戦後における日本の目覚ましい復興により、人々の生活には豊かさがもたらされました。アメリカやヨーロッパなどの世界各国から新しい技術や物を取り入れ、国内でも高品質の物が開発されてきました。
これまでの発展により生活の利便性は向上していますが、安らぎやくつろぎを求める時にハイテクな物に囲まれるだけの生活では、心身共に深い癒しを得ることが難しいのも事実です。
住宅の外観や室内空間の洋風化が定着した現代だからこそ、和室に求められる意味がより重要なものになってきています。日本人にとって生活には不可欠な存在であった和室やお茶、お花などの古くから大切にされてきた和の文化は、豊かになった今だからこそ、その魅力が再発見されています。
和室の魅力として、様々な用途で利用できる点が挙げられます。
畳のある和室は、仏具や伝統工芸品を飾る空間としてはもちろん、子育て空間としても有効活用できます。柔らかい畳は、転倒時の衝撃も和らげてくれるため、乳幼児の寝室・遊び場として最適です。
畳や木材、和紙などの自然素材が多用された和室は、人々に安らぎを与えることから家族の憩いの場、少し横になれる場所などくつろぎ空間としても大活躍します。また、座布団を出すことで、客間に早変わりするのも嬉しいポイントです。
和室だからと言ってこうしなければならないという決まりはありません。典型的な和室空間が砂壁・板張りの天井だからと言って、必ずしもその通りにする必要はないのです。

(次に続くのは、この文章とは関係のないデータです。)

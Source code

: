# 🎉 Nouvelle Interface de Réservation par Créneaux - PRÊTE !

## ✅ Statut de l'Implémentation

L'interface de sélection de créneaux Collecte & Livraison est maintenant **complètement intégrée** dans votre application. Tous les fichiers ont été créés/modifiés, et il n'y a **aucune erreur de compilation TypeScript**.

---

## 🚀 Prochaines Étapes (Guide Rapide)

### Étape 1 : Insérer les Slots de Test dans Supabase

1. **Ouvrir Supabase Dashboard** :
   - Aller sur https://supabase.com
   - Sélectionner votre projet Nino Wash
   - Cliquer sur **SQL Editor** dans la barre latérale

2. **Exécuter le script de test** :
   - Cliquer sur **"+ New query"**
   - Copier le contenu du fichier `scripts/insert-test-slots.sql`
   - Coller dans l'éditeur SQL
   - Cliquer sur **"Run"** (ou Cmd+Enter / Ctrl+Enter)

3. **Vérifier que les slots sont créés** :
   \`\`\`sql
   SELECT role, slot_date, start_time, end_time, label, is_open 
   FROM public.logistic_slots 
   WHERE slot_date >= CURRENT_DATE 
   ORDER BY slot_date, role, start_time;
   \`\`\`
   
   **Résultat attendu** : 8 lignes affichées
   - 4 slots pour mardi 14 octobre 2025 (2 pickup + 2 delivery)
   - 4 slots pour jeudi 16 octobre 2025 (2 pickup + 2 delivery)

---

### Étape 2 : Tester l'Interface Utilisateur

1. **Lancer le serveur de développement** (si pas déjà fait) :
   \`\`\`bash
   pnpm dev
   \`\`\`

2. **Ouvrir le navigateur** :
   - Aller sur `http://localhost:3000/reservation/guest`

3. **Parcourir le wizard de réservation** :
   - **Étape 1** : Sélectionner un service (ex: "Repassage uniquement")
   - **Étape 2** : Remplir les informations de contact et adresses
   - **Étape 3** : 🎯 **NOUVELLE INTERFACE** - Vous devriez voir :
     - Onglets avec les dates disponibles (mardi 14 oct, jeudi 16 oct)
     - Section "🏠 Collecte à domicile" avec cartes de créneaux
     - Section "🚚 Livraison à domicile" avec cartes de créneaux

最近では、リビングやダイニングの一角に和室を設けるケースも増えています。「洋風な住宅だと和室が浮いて見えるのでは?」と思う方もいらっしゃるかもしれませんが、壁や天井に統一感を持たせることでリビングやダイニングと和室が調和した空間になります。また、洋風とも相性が良い畳もあるので、既成概念にとらわれず和室を楽しめます。